REQUIREMENT: Filter this material down to the lines that contain the string "rotateContents", and return those lines.

EXTRACTED INFORMATION:
┌──

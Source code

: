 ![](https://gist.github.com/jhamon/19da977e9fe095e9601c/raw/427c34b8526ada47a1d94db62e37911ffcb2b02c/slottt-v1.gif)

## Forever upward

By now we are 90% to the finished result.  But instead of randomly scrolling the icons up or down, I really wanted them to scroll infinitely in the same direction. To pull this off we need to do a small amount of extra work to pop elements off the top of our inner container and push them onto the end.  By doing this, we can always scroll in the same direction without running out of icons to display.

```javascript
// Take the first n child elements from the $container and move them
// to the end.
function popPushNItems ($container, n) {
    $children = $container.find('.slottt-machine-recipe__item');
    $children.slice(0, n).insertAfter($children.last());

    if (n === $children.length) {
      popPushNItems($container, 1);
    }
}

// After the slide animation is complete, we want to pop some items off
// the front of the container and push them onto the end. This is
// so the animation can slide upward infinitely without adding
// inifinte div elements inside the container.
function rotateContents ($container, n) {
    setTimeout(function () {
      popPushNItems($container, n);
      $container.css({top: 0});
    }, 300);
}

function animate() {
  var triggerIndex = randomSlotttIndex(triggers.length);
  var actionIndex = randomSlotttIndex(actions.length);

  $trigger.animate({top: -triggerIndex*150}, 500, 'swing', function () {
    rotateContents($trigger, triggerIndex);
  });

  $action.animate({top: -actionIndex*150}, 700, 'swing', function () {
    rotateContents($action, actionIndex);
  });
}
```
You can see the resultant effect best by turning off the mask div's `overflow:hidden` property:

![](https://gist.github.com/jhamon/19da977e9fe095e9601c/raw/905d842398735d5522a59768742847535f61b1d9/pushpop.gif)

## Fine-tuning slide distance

└──

TASK OUTPUT:
function rotateContents ($container, n) {
    rotateContents($trigger, triggerIndex);
    rotateContents($action, actionIndex);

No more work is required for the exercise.